Конечно, в силу гуманистической природы своего дарования Трифонов и этого драматурга сделал хоть в какой-то степени несчастным человеком. Он как-то и ему подыскал, что ли, причину быть плохим. Он катает свои чудовищные фальшивки именно потому, что у него больной ребенок, который страдает слабоумием и все время неутомимо чеканит мячик, и стук этого мячика все время раздается за стеной, как грозные шаги судьбы. Этот ребенок частично его оправдывает.
Но ситуация в том, что никакого больного ребенка у Сурова не было и своей мерзкой халтурой он занимался исключительно потому, что самоутверждался в качестве писателя. Он понимал, что таланта ему не дано, а писателем быть ему очень хотелось.

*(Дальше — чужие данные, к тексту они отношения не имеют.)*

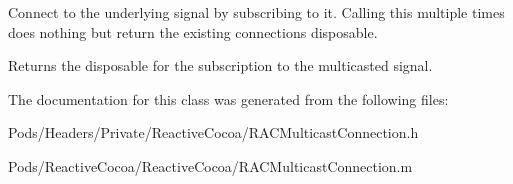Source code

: Connect to the underlying signal by subscribing to it. Calling this multiple times does nothing but return the existing connection\textquotesingle{}s disposable.

Returns the disposable for the subscription to the multicasted signal. 

The documentation for this class was generated from the following files\+:\begin{DoxyCompactItemize}
\item 
Pods/\+Headers/\+Private/\+Reactive\+Cocoa/R\+A\+C\+Multicast\+Connection.\+h\item 
Pods/\+Reactive\+Cocoa/\+Reactive\+Cocoa/R\+A\+C\+Multicast\+Connection.\+m\end{DoxyCompactItemize}

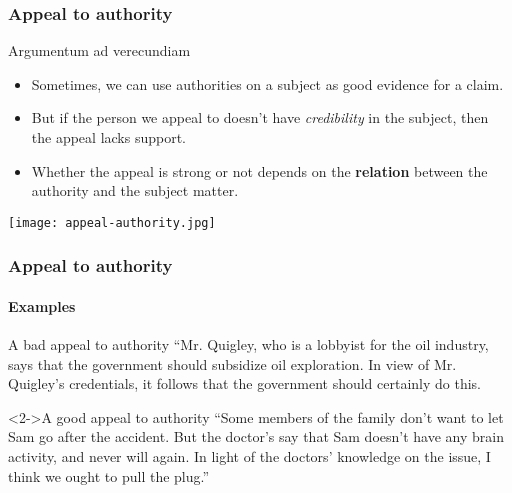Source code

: \documentclass[10pt,letterpaper,xcolor=dvipsnames,handout]{beamer}
\begin{document}
\begin{frame}
  \frametitle{Appeal to authority}
  
  \begin{block}{Argumentum ad verecundiam}
    \begin{itemize}
      \item Sometimes, we can use authorities on a subject as good evidence for a claim.
      \item But if the person we appeal to doesn't have \textit{credibility} in the subject, then the appeal lacks support.
      \item Whether the appeal is strong or not depends on the \textbf{relation} between the authority and the subject matter.
    \end{itemize}
  \end{block}
  
  \begin{center}
    \texttt{[image: appeal-authority.jpg]}
  \end{center}
  
\end{frame}

\begin{frame}
  \frametitle{Appeal to authority}
  \framesubtitle{Examples}
  
  \begin{block}{A bad appeal to authority}
    ``Mr. Quigley, who is a lobbyist for the oil industry, says that the government should subsidize oil exploration.  In view of Mr. Quigley's credentials, it follows that the government should certainly do this.
  \end{block}

  \begin{block}<2->{A good appeal to authority}
    ``Some members of the family don't want to let Sam go after the accident.  But the doctor's say that Sam doesn't have any brain activity, and never will again.  In light of the doctors' knowledge on the issue, I think we ought to pull the plug.''
  \end{block}

\end{frame}
\end{document}
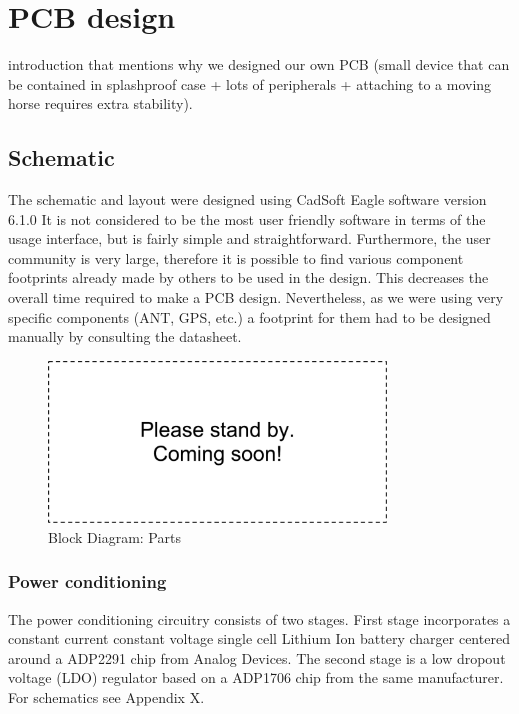 \chapter{PCB design}
\TODO{} introduction that mentions why we designed our own PCB (small device that can be contained in splashproof case + lots of peripherals + attaching to a moving horse requires extra stability).


\section{Schematic}
The schematic and layout were designed using CadSoft Eagle software version 6.1.0 It is not considered to be the most user friendly software in terms of the usage interface, but is fairly simple and straightforward. Furthermore, the user community is very large, therefore it is possible to find various component footprints already made by others to be used in the design. This decreases the overall time required to make a PCB design. Nevertheless, as we were using very specific components  (ANT, GPS, etc.) a footprint for them had to be designed manually by consulting the datasheet. 

\begin{figure}
\centering
\includegraphics[width=0.8\textwidth]{Images/dummy}
\caption{Block Diagram: Parts}
\label{fig:block_parts}
\end{figure}

\subsection{Power conditioning}
The power conditioning circuitry consists of two stages. First stage incorporates a constant current constant voltage single cell Lithium Ion battery charger centered around a ADP2291 chip from Analog Devices.  The second stage is a low dropout voltage (LDO) regulator based on a ADP1706 chip from the same manufacturer. For schematics see Appendix X.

И третий параметр, по которому Суров интересен. Даже на фоне борцов с космополитизмом, драматургов тогдашней эпохи и сталинских холуев он отличается какой-то феноменальной аморальностью, какой-то отвратительностью, которая поистине не имеет себе равных. Софронов не только Шекспир на его фоне, но и, пожалуй, гуманист.
Именно Суров, выступая в разгромленном Московском университете, откуда всем сколько-нибудь серьезным ученым пришлось уйти, возлагая руки на кафедру, сказал: «Я с отвращением ложу свои руки на эту кафедру, которой касались космополиты». «С отвращением ложу» ― в этом он весь. Правда, несколько учебных заведений борются за честь быть пристанищем Сурова. Где конкретно он произнес этот монолог, я точно сказать не могу: в университете ли или в каком-либо из театральных училищ, не знаю. Но факт этот сохранился и попал во все тогдашние мемуары.
Я не говорю уже о том, что Суров был, помимо всего прочего, алкоголиком, абсолютно растленным типом, напившись, он всегда дрался. В общем, в литературе его имя осталось не благодаря его драматургическим сочинениям, а благодаря эпиграмме в виде сонета, совместному произведению Твардовского и Казакевича. Немногие сейчас помнят, что Эммануил Казакевич был вообще-то по первому призванию поэтом, большинство стихов писал на идише, но неплохо и на русском. Они с Твардовским сочинили эпиграмму: «Суровый Суров не любил евреев и там, где мог, их всюду обижал, за что его поругивал Фадеев, который так же их не обожал» и так далее.